Edit the global configuration.
Edit the instance configuration based on the global configuration.

Global configuration

Basic configuration

Refer to the comments in the template to see more details. Detailed explanations about task-mode are as follows:

Description: the task mode that can be used to specify the data migration task to be executed.
Value: string (full, incremental, or all).
- full only makes a full backup of the upstream database and then imports the full data to the downstream database.
- incremental: Only replicates the incremental data of the upstream database to the downstream database using the binlog. You can set the meta configuration item of the instance configuration to specify the starting position of incremental replication.
- all: full + incremental. Makes a full backup of the upstream database, imports the full data to the downstream database, and then uses the binlog to make an incremental replication to the downstream database starting from the exported position during the full backup process (binlog position).

Feature configuration set

Arguments in each feature configuration set are explained in the comments in the template.

Parameter	Description
`routes`	The routing mapping rule set between the upstream and downstream tables. If the names of the upstream and downstream schemas and tables are the same, this item does not need to be configured. See Table Routing for usage scenarios and sample configurations.
`filters`	The binlog event filter rule set of the matched table of the upstream database instance. If binlog filtering is not required, this item does not need to be configured. See Binlog Event Filter for usage scenarios and sample configurations.
`block-allow-list`	The filter rule set of the block and allow list of the matched table of the upstream database instance.

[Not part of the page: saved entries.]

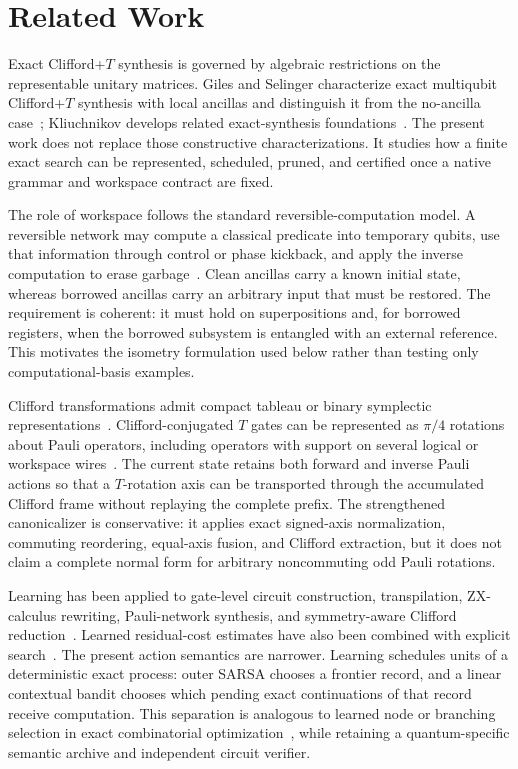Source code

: \section{Related Work}

Exact Clifford+$T$ synthesis is governed by algebraic restrictions on the representable unitary matrices. Giles and Selinger characterize exact multiqubit Clifford+$T$ synthesis with local ancillas and distinguish it from the no-ancilla case~\cite{giles2013exact}; Kliuchnikov develops related exact-synthesis foundations~\cite{kliuchnikov2013synthesis}. The present work does not replace those constructive characterizations. It studies how a finite exact search can be represented, scheduled, pruned, and certified once a native grammar and workspace contract are fixed.

The role of workspace follows the standard reversible-computation model. A reversible network may compute a classical predicate into temporary qubits, use that information through control or phase kickback, and apply the inverse computation to erase garbage~\cite{nielsen2010quantum}. Clean ancillas carry a known initial state, whereas borrowed ancillas carry an arbitrary input that must be restored. The requirement is coherent: it must hold on superpositions and, for borrowed registers, when the borrowed subsystem is entangled with an external reference. This motivates the isometry formulation used below rather than testing only computational-basis examples.

Clifford transformations admit compact tableau or binary symplectic representations~\cite{aaronson2004improved,bravyi2021hadamard}. Clifford-conjugated $T$ gates can be represented as $\pi/4$ rotations about Pauli operators, including operators with support on several logical or workspace wires~\cite{zhang2019optimizing,vandaele2023optimal}. The current state retains both forward and inverse Pauli actions so that a $T$-rotation axis can be transported through the accumulated Clifford frame without replaying the complete prefix. The strengthened canonicalizer is conservative: it applies exact signed-axis normalization, commuting reordering, equal-axis fusion, and Clifford extraction, but it does not claim a complete normal form for arbitrary noncommuting odd Pauli rotations.

Learning has been applied to gate-level circuit construction, transpilation, ZX-calculus rewriting, Pauli-network synthesis, and symmetry-aware Clifford reduction~\cite{kolle2024environment,kremer2024practical,riu2023zx,dubal2025pauli,yeung2026equivariant}. Learned residual-cost estimates have also been combined with explicit search~\cite{theissinger2026beyond}. The present action semantics are narrower. Learning schedules units of a deterministic exact process: outer SARSA chooses a frontier record, and a linear contextual bandit chooses which pending exact continuations of that record receive computation. This separation is analogous to learned node or branching selection in exact combinatorial optimization~\cite{mattick2023node}, while retaining a quantum-specific semantic archive and independent circuit verifier.

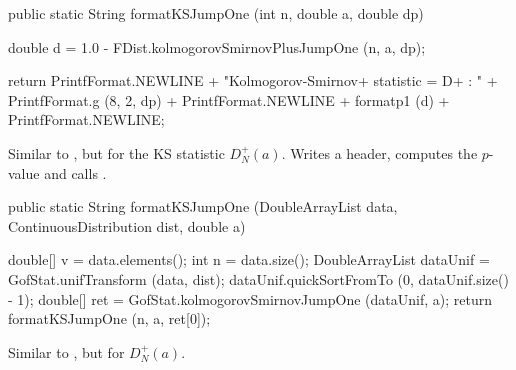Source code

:\begin{code}

   public static String formatKSJumpOne (int n, double a, double dp)\begin{hide} {
      double d = 1.0 - FDist.kolmogorovSmirnovPlusJumpOne (n, a, dp);

      return PrintfFormat.NEWLINE +
             "Kolmogorov-Smirnov+ statistic = D+    : " +
             PrintfFormat.g (8, 2, dp) + PrintfFormat.NEWLINE +
             formatp1 (d) + PrintfFormat.NEWLINE;
   }\end{hide}
\end{code}
\begin{tabb}  Similar to ,
   but for the KS statistic $D_N^+(a)$.
   Writes a header,
  computes the $p$-value and calls .
\end{tabb}
\begin{htmlonly}
\end{htmlonly}
\begin{code}

   public static String formatKSJumpOne (DoubleArrayList data,
                                         ContinuousDistribution dist,
                                         double a)\begin{hide} {

      double[] v = data.elements();
      int n = data.size();
      DoubleArrayList dataUnif = GofStat.unifTransform (data, dist);
      dataUnif.quickSortFromTo (0, dataUnif.size() - 1);
      double[] ret =  GofStat.kolmogorovSmirnovJumpOne (dataUnif, a);
      return formatKSJumpOne (n, a, ret[0]);
   }\end{hide}
\end{code}
\begin{tabb} Similar to ,
  but for $D_N^+(a)$.
\end{tabb}
\begin{htmlonly}
\end{htmlonly}

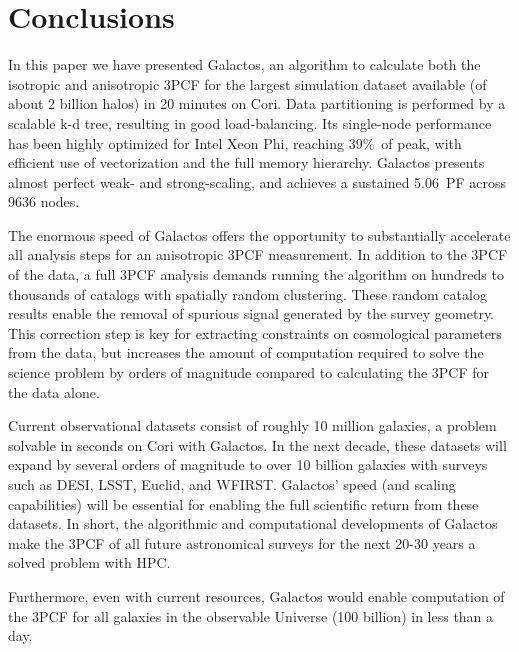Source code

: \section{Conclusions}
In this paper we have presented Galactos, an algorithm to calculate both the isotropic and anisotropic 3PCF for the largest simulation dataset available (of about 2 billion halos) in 20 minutes on Cori. 
Data partitioning is performed by a scalable k-d tree, resulting in good load-balancing. 
Its single-node performance has been highly optimized for Intel Xeon Phi, reaching 39\%\ of peak, with efficient use of vectorization and the full memory hierarchy. 
Galactos presents almost perfect weak- and strong-scaling, and achieves a sustained 5.06~PF across 9636 nodes. 


The enormous speed of Galactos offers the opportunity to substantially accelerate all analysis steps for an anisotropic 3PCF measurement. In addition to the 3PCF of the data, a full 3PCF analysis demands running the algorithm on hundreds to thousands of catalogs with spatially random clustering. These random catalog results enable the removal of spurious signal generated by the survey geometry. 
This correction step is key for extracting constraints on cosmological parameters from the data, but increases the amount of computation required to solve the science problem by orders of magnitude compared to calculating the 3PCF for the data alone. 

Current observational datasets consist of roughly 10 million galaxies, a problem solvable in seconds on Cori with Galactos. In the next decade, these datasets will expand by several orders of magnitude to over 10 billion galaxies with surveys such as DESI, LSST, Euclid, and WFIRST. Galactos' speed (and scaling capabilities) will be essential for enabling the full scientific return from these datasets. 
In short, the algorithmic and computational developments of Galactos make the 3PCF of all future astronomical surveys for the next 20-30 years a solved problem with HPC. 

Furthermore, even with current resources, Galactos would enable computation of the 3PCF for all galaxies in the observable Universe (100 billion) in less than a day.


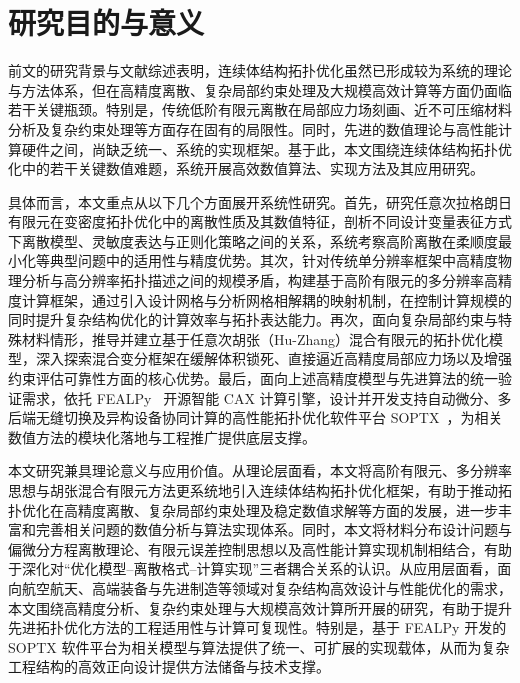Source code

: 

\section{研究目的与意义}
\label{sec:research_purpose_significance}

前文的研究背景与文献综述表明，连续体结构拓扑优化虽然已形成较为系统的理论与方法体系，但在高精度离散、复杂局部约束处理及大规模高效计算等方面仍面临若干关键瓶颈。特别是，传统低阶有限元离散在局部应力场刻画、近不可压缩材料分析及复杂约束处理等方面存在固有的局限性。同时，先进的数值理论与高性能计算硬件之间，尚缺乏统一、系统的实现框架。基于此，本文围绕连续体结构拓扑优化中的若干关键数值难题，系统开展高效数值算法、实现方法及其应用研究。

具体而言，本文重点从以下几个方面展开系统性研究。首先，研究任意次拉格朗日有限元在变密度拓扑优化中的离散性质及其数值特征，剖析不同设计变量表征方式下离散模型、灵敏度表达与正则化策略之间的关系，系统考察高阶离散在柔顺度最小化等典型问题中的适用性与精度优势。其次，针对传统单分辨率框架中高精度物理分析与高分辨率拓扑描述之间的规模矛盾，构建基于高阶有限元的多分辨率高精度计算框架，通过引入设计网格与分析网格相解耦的映射机制，在控制计算规模的同时提升复杂结构优化的计算效率与拓扑表达能力。再次，面向复杂局部约束与特殊材料情形，推导并建立基于任意次胡张（Hu-Zhang）混合有限元的拓扑优化模型，深入探索混合变分框架在缓解体积锁死、直接逼近高精度局部应力场以及增强约束评估可靠性方面的核心优势。最后，面向上述高精度模型与先进算法的统一验证需求，依托 FEALPy~\cite{zhengFEALPyV3Crossplatform2025a} 开源智能 CAX 计算引擎，设计并开发支持自动微分、多后端无缝切换及异构设备协同计算的高性能拓扑优化软件平台 SOPTX~\cite{heSOPTXHighperformanceMultibackend2025a}，为相关数值方法的模块化落地与工程推广提供底层支撑。

本文研究兼具理论意义与应用价值。从理论层面看，本文将高阶有限元、多分辨率思想与胡张混合有限元方法更系统地引入连续体结构拓扑优化框架，有助于推动拓扑优化在高精度离散、复杂局部约束处理及稳定数值求解等方面的发展，进一步丰富和完善相关问题的数值分析与算法实现体系。同时，本文将材料分布设计问题与偏微分方程离散理论、有限元误差控制思想以及高性能计算实现机制相结合，有助于深化对“优化模型--离散格式--计算实现”三者耦合关系的认识。从应用层面看，面向航空航天、高端装备与先进制造等领域对复杂结构高效设计与性能优化的需求，本文围绕高精度分析、复杂约束处理与大规模高效计算所开展的研究，有助于提升先进拓扑优化方法的工程适用性与计算可复现性。特别是，基于 FEALPy 开发的 SOPTX 软件平台为相关模型与算法提供了统一、可扩展的实现载体，从而为复杂工程结构的高效正向设计提供方法储备与技术支撑。

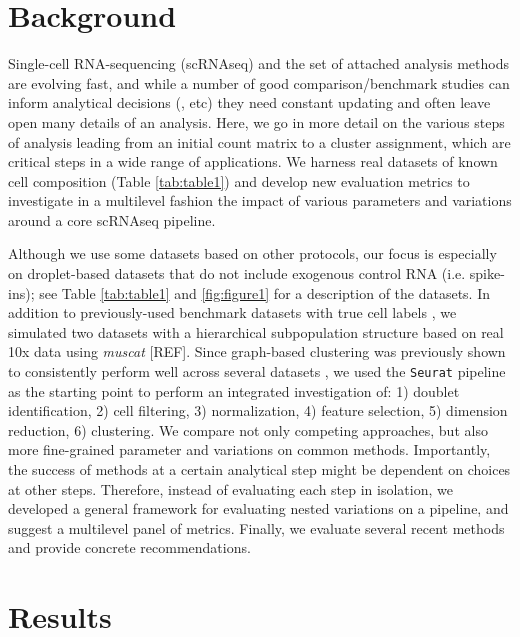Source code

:\documentclass{bmcart}
\begin{document}

\section*{Background}

Single-cell RNA-sequencing (scRNAseq) and the set of attached analysis methods are evolving fast, and while a number of good comparison/benchmark studies can inform analytical decisions (\citealp{duoClustering2018}, etc) they need constant updating and often leave open many details of an analysis. Here, we go in more detail on the various steps of analysis leading from an initial count matrix to a cluster assignment, which are critical steps in a wide range of applications. We harness real datasets of known cell composition (Table \ref{tab:table1}) and develop new evaluation metrics to investigate in a multilevel fashion the impact of various parameters and variations around a core scRNAseq pipeline.

Although we use some datasets based on other protocols, our focus is especially on droplet-based datasets that do not include exogenous control RNA (i.e. spike-ins); see Table \ref{tab:table1} and \ref{fig:figure1} for a description of the datasets. In addition to previously-used benchmark datasets with true cell labels \cite{duoClustering2018,tianMixology2018}, we simulated two datasets with a hierarchical subpopulation structure based on real 10x data using \textit{muscat} [REF]. 
Since graph-based clustering  \cite{satijaSeurat2015} was previously shown to consistently perform well across several datasets \cite{duoClustering2018,tianMixology2018}, we used the \texttt{Seurat} pipeline as the starting point to perform an integrated investigation of: 1) doublet identification, 2) cell filtering, 3) normalization, 4) feature selection, 5) dimension reduction, 6) clustering. We compare not only competing approaches, but also more fine-grained parameter and variations on common methods. Importantly, the success of methods at a certain analytical step might be dependent on choices at other steps. Therefore, instead of evaluating each step in isolation, we developed a general framework for evaluating nested variations on a pipeline, and suggest a multilevel panel of metrics. Finally, we evaluate several recent methods and provide concrete recommendations.

\section*{Results}
\end{document}
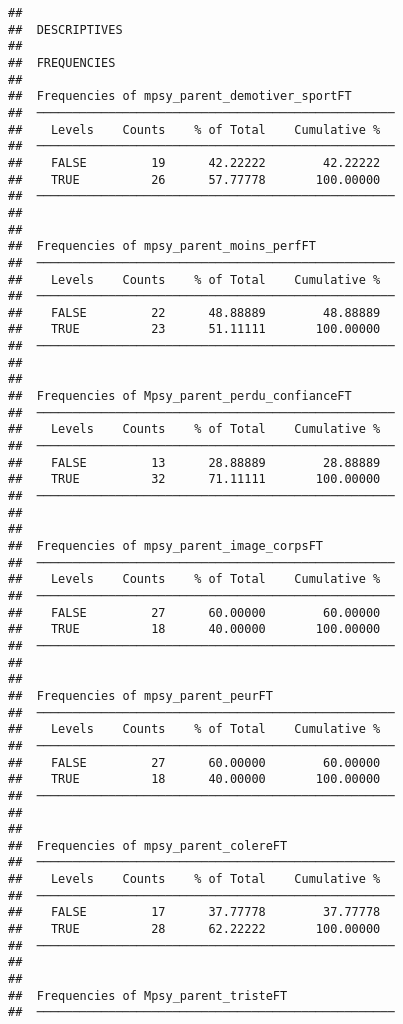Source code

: \documentclass[
]{article}
\begin{document}
\begin{verbatim}
## 
##  DESCRIPTIVES
## 
##  FREQUENCIES
## 
##  Frequencies of mpsy_parent_demotiver_sportFT       
##  ────────────────────────────────────────────────── 
##    Levels    Counts    % of Total    Cumulative %   
##  ────────────────────────────────────────────────── 
##    FALSE         19      42.22222        42.22222   
##    TRUE          26      57.77778       100.00000   
##  ────────────────────────────────────────────────── 
## 
## 
##  Frequencies of mpsy_parent_moins_perfFT            
##  ────────────────────────────────────────────────── 
##    Levels    Counts    % of Total    Cumulative %   
##  ────────────────────────────────────────────────── 
##    FALSE         22      48.88889        48.88889   
##    TRUE          23      51.11111       100.00000   
##  ────────────────────────────────────────────────── 
## 
## 
##  Frequencies of Mpsy_parent_perdu_confianceFT       
##  ────────────────────────────────────────────────── 
##    Levels    Counts    % of Total    Cumulative %   
##  ────────────────────────────────────────────────── 
##    FALSE         13      28.88889        28.88889   
##    TRUE          32      71.11111       100.00000   
##  ────────────────────────────────────────────────── 
## 
## 
##  Frequencies of mpsy_parent_image_corpsFT           
##  ────────────────────────────────────────────────── 
##    Levels    Counts    % of Total    Cumulative %   
##  ────────────────────────────────────────────────── 
##    FALSE         27      60.00000        60.00000   
##    TRUE          18      40.00000       100.00000   
##  ────────────────────────────────────────────────── 
## 
## 
##  Frequencies of mpsy_parent_peurFT                  
##  ────────────────────────────────────────────────── 
##    Levels    Counts    % of Total    Cumulative %   
##  ────────────────────────────────────────────────── 
##    FALSE         27      60.00000        60.00000   
##    TRUE          18      40.00000       100.00000   
##  ────────────────────────────────────────────────── 
## 
## 
##  Frequencies of mpsy_parent_colereFT                
##  ────────────────────────────────────────────────── 
##    Levels    Counts    % of Total    Cumulative %   
##  ────────────────────────────────────────────────── 
##    FALSE         17      37.77778        37.77778   
##    TRUE          28      62.22222       100.00000   
##  ────────────────────────────────────────────────── 
## 
## 
##  Frequencies of Mpsy_parent_tristeFT                
##  ────────────────────────────────────────────────── 

\end{verbatim}
\end{document}
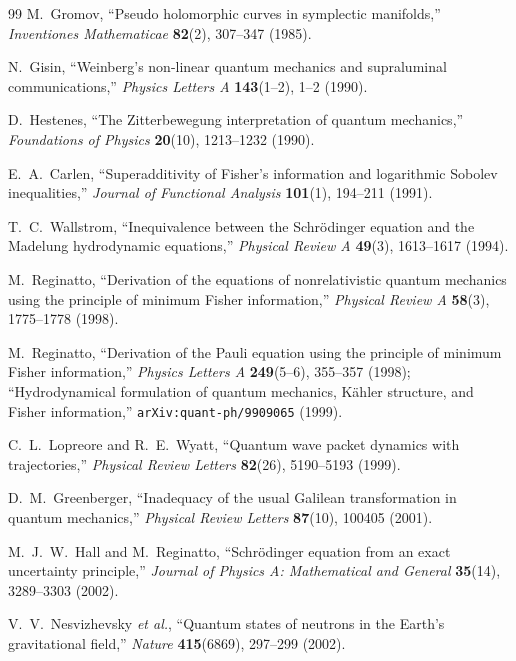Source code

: \documentclass[11pt, a4paper]{article}
\theoremstyle{definition}
\begin{document}
\begin{thebibliography}{99}
M.~Gromov, ``Pseudo holomorphic curves in symplectic manifolds,'' \textit{Inventiones Mathematicae} \textbf{82}(2), 307--347 (1985).

N.~Gisin, ``Weinberg's non-linear quantum mechanics and supraluminal communications,'' \textit{Physics Letters A} \textbf{143}(1--2), 1--2 (1990).

D.~Hestenes, ``The Zitterbewegung interpretation of quantum mechanics,'' \textit{Foundations of Physics} \textbf{20}(10), 1213--1232 (1990).

E.~A.~Carlen, ``Superadditivity of Fisher's information and logarithmic Sobolev inequalities,'' \textit{Journal of Functional Analysis} \textbf{101}(1), 194--211 (1991).

T.~C.~Wallstrom, ``Inequivalence between the Schr\"{o}dinger equation and the Madelung hydrodynamic equations,'' \textit{Physical Review A} \textbf{49}(3), 1613--1617 (1994).

M.~Reginatto, ``Derivation of the equations of nonrelativistic quantum mechanics using the principle of minimum Fisher information,'' \textit{Physical Review A} \textbf{58}(3), 1775--1778 (1998).

M.~Reginatto, ``Derivation of the Pauli equation using the principle of minimum Fisher information,'' \textit{Physics Letters A} \textbf{249}(5--6), 355--357 (1998); ``Hydrodynamical formulation of quantum mechanics, K\"{a}hler structure, and Fisher information,'' \texttt{arXiv:quant-ph/9909065} (1999).

C.~L.~Lopreore and R.~E.~Wyatt, ``Quantum wave packet dynamics with trajectories,'' \textit{Physical Review Letters} \textbf{82}(26), 5190--5193 (1999).

D.~M.~Greenberger, ``Inadequacy of the usual Galilean transformation in quantum mechanics,'' \textit{Physical Review Letters} \textbf{87}(10), 100405 (2001).

M.~J.~W.~Hall and M.~Reginatto, ``Schr\"{o}dinger equation from an exact uncertainty principle,'' \textit{Journal of Physics A: Mathematical and General} \textbf{35}(14), 3289--3303 (2002).

V.~V.~Nesvizhevsky \textit{et al.}, ``Quantum states of neutrons in the Earth's gravitational field,'' \textit{Nature} \textbf{415}(6869), 297--299 (2002).


\end{thebibliography}
\end{document}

It is recommended to specify the schemas and tables that need to be migrated through this item, otherwise all schemas and tables are migrated. See Binlog Event Filter Block & Allow Lists for usage scenarios and sample configurations.
`mydumpers`	Configuration arguments of the dump processing unit. If the default configuration is sufficient for your needs, this item does not need to be configured. Or you can configure `thread` only using `mydumper-thread`.
`loaders`	Configuration arguments of the load processing unit. If the default configuration is sufficient for your needs, this item does not need to be configured. Or you can configure `pool-size` only using `loader-thread`.
`syncers`	Configuration arguments of the sync processing unit. If the default configuration is sufficient for your needs, this item does not need to be configured. Or you can configure `worker-count` only using `syncer-thread`.

Instance configuration

This part defines the subtask of data migration. DM supports migrating data from one or multiple MySQL instances in the upstream to the same instance in the downstream.

For the configuration details of the above options, see the corresponding part in Feature configuration set, as shown in the following table.

Option	Corresponding part
`route-rules`	`routes`
`filter-rules`	`filters`
`block-allow-list`	`block-allow-list`
`mydumper-config-name`	`mydumpers`
`loader-config-name`	`loaders`
`syncer-config-name`	`syncers`